Coronavirus, sì alla riapertura ma come si ripartirà? Le ipotesi su distanze in bar, ristoranti e mezzi di trasporto

Saranno necessarie alcune nuove condizioni momentanee per poter ripartire e tornare alle nostre abitudini

Ripartire sì, ma con nuove e precise condizioni, necessarie per poter riavviare il motore dell’economia in tutta sicurezza. Per poter aprire le attività chiuse dall’ 11 marzo sarà necessario rispettare ancora norme di distanziamento, al fine di scongiurare l’ipotesi di essere vittime una seconda ondata di contagi.

Nei bar e nei ristoranti distanza di un metro e 80, sì agli alberghi

I tecnici stanno valutando una serie di ipotesi che possano permettere ai bar e ai ristoranti di aprire senza che vi siano eccessivi assembramenti. Ed ecco la proposta di mantenere un metro e 80  di distanza gli uni dagli altri, condizione che in alcuni casi potrebbe essere molto difficile da rispettare, come ad esempio al bancone, ma che tuttavia potrebbero consentire ai numerosi commercianti di avere uno spiraglio di rientro alla normalità lavorativa. Riguardo le attività alberghiere, invece, potrebbero ricominciare già da ora la loro attività, ferma in realtà a causa della mancanza di prenotazioni e non per divieto. Il decreto, infatti, ha escluso tali attività dall’obbligo di chiusura, le quali tuttavia si ritrovano in enorme difficoltà a gestire i propri servizi, partendo, ad esempio, da quello della colazione, come ha spiegato il presidente di Federalberghi Bernabò Bocca.

Tutti i mezzi di trasporto ad un terzo della capienza

I mezzi di trasporto sono un servizio essenziale di cui molti cittadini necessitano ogni giorno. Farli ripartire pienamente è una delle priorità assolute per tornare alla normalità, ma prestando particolare attenzione data l’elevata potenziale concentrazione di persone all’interno di essi. Da questa problematica è nata la proposta di far viaggiare aerei ad un terzo della capienza ed i treni alla metà. Per autobus e metro la situazione è molto più complessa, e si dovrà individuare una modalità che permetta di scaglionare le entrare nei vagoni o nei bus, destinando alcune porte esclusivamente per la salita ed altre per la discesa, e facendo ricorso ad un meccanismo di conta persone. Taxi e conducenti con mezzi a noleggio dovranno garantire la sanificazione dei mezzi. ed indossare i dispositivi di protezione individuale.

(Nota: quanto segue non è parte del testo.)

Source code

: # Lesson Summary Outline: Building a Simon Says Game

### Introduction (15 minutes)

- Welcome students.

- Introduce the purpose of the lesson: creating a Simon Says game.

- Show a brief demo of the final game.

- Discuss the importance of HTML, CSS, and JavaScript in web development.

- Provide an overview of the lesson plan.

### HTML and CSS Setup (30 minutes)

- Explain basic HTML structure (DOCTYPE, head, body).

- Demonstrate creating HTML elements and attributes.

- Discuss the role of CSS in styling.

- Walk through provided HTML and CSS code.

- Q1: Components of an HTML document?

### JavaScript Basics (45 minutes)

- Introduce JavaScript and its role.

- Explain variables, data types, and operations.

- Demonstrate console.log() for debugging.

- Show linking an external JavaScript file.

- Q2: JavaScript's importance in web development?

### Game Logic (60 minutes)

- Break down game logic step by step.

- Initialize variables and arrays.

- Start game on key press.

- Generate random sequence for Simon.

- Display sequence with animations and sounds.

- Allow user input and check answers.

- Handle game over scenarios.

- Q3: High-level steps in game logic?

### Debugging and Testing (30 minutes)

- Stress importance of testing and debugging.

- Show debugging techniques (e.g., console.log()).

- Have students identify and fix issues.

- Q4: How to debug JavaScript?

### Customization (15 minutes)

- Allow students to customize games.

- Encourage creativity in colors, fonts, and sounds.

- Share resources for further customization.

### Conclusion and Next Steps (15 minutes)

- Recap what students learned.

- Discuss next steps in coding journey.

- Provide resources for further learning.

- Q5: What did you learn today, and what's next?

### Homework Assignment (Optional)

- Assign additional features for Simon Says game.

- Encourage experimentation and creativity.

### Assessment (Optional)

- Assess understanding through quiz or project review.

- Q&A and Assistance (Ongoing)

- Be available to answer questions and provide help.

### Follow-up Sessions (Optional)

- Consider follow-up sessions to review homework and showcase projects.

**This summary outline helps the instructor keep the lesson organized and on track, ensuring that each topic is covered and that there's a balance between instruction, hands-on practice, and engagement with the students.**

Negozi: prenotazioni online e percorsi obbligati

Fra le varie tipologie di attività favorite ad essere aperte le prime potrebbero essere librerie e cartolibrerie, per consentire agli studenti di tutti i gradi, comprese le università, di dotarsi di tutto il materiale necessario per poter seguire la didattica a distanza e acquistare i libri di testo sui quali studiare. Per quanto riguarda, invece, le restanti attività commerciali, si valuta la possibilità di individuare percorsi obbligatori per non far venire a contatto fra loro i clienti. Inoltre, c’è chi sta valutando l’ipotesi di fare ricorso ad un’app sul telefono che possa permettere la prenotazione comodamente da casa, così da potersi presentare al momento stesso in cui si deve entrare, tentando di scongiurare la piaga dell lunghe file e dei pericolosi assembramenti che vanificherebbero ogni sforzo fatto fino ad ora.